**Directions for this task:**
From the entries below, count every line that contains the word "subsection". Please give the number and nothing else.

Pictures paired with source code:

----------

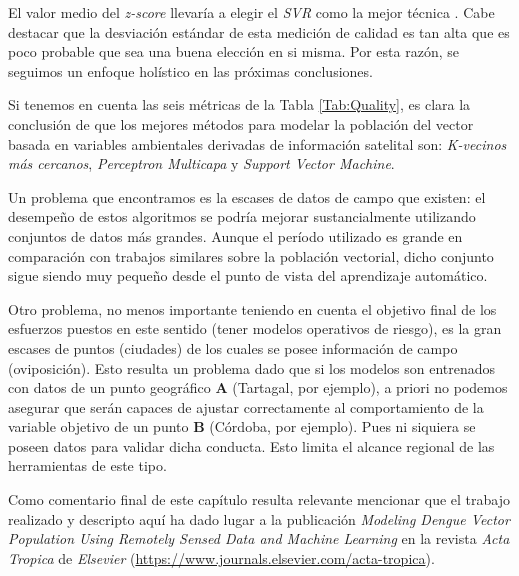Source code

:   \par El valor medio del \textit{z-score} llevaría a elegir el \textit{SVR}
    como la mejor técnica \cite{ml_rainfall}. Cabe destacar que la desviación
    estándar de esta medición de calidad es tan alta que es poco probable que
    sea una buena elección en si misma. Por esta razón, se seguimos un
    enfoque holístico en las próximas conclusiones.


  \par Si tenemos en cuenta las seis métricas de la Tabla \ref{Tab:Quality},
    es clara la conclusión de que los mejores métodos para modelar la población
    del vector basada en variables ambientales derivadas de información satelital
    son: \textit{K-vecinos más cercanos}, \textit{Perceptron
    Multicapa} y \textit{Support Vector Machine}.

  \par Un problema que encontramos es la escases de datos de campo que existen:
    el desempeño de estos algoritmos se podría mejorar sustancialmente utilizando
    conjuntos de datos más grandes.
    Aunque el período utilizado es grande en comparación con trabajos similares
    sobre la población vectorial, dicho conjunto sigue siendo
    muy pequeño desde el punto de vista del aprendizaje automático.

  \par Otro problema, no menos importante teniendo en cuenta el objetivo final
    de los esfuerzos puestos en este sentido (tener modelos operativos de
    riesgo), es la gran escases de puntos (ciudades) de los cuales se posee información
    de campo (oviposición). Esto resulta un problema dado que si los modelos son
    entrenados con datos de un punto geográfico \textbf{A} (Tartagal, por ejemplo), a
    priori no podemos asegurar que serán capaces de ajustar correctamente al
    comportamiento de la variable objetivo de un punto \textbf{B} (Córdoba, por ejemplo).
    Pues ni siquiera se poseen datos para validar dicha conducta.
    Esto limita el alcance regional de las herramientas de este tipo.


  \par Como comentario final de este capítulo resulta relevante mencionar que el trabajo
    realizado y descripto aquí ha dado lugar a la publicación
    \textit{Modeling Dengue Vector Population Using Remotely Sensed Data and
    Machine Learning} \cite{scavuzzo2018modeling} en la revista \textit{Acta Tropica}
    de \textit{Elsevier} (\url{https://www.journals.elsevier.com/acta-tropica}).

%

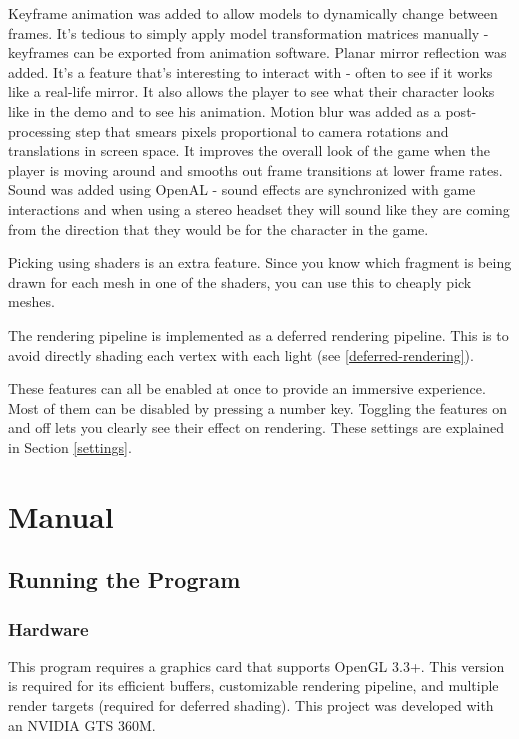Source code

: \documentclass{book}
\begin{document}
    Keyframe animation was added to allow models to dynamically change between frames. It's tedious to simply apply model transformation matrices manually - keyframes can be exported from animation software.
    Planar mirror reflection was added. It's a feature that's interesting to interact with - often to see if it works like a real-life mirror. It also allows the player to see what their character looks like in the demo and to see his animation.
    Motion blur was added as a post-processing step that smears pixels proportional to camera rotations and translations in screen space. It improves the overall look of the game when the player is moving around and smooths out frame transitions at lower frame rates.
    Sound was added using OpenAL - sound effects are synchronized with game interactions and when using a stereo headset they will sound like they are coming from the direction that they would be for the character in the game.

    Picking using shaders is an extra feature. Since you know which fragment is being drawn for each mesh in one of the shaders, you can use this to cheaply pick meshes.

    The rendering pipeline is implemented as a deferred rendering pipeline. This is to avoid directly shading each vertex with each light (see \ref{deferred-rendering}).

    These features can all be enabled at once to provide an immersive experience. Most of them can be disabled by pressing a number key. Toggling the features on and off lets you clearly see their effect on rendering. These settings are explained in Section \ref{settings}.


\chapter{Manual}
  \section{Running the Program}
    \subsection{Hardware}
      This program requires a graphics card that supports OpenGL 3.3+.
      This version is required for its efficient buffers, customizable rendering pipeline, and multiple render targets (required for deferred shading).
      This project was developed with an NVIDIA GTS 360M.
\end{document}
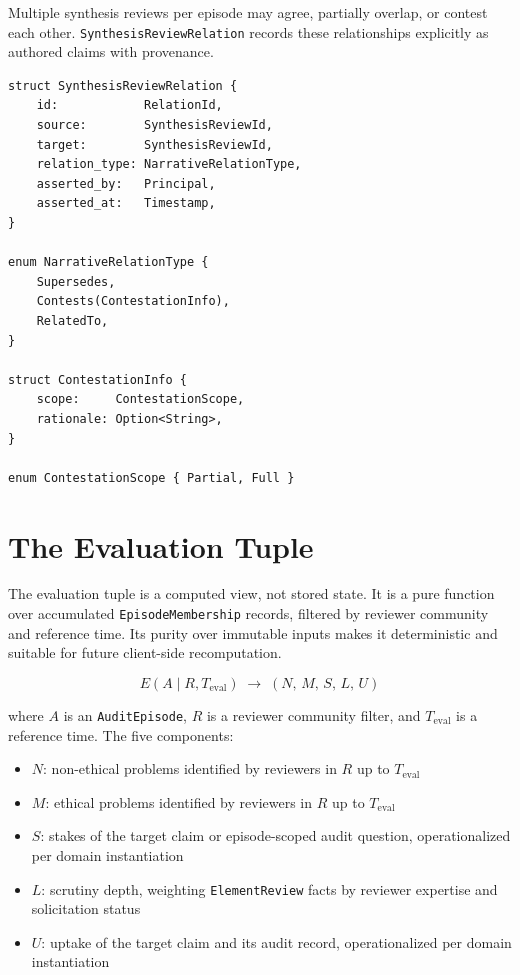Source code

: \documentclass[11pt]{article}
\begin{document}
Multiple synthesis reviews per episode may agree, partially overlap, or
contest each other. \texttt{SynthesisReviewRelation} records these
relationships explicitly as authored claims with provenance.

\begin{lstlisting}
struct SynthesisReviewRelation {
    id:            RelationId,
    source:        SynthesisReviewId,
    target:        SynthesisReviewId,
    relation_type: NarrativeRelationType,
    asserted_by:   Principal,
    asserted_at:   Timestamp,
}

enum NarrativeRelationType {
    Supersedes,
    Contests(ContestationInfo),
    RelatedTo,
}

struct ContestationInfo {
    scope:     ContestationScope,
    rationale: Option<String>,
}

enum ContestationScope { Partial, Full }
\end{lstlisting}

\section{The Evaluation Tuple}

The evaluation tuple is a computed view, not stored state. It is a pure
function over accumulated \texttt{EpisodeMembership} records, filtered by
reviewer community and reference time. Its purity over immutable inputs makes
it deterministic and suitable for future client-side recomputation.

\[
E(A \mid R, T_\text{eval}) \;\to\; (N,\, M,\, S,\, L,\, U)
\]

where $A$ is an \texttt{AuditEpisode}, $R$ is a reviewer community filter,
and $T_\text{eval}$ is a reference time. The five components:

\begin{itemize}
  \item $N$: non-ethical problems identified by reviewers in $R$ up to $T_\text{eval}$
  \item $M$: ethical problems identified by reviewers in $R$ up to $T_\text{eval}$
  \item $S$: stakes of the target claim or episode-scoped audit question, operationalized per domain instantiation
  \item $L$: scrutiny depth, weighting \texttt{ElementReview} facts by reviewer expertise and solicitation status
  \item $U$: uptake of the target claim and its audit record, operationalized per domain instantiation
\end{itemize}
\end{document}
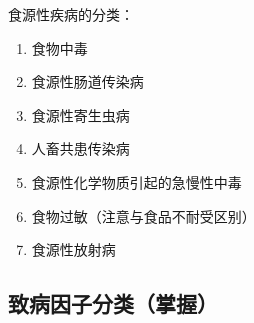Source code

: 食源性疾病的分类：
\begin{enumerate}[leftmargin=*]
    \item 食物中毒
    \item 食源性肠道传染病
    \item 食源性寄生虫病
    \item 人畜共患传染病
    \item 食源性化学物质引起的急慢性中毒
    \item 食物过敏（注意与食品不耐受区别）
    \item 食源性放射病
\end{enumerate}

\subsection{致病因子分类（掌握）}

----------

**Answer section:**
2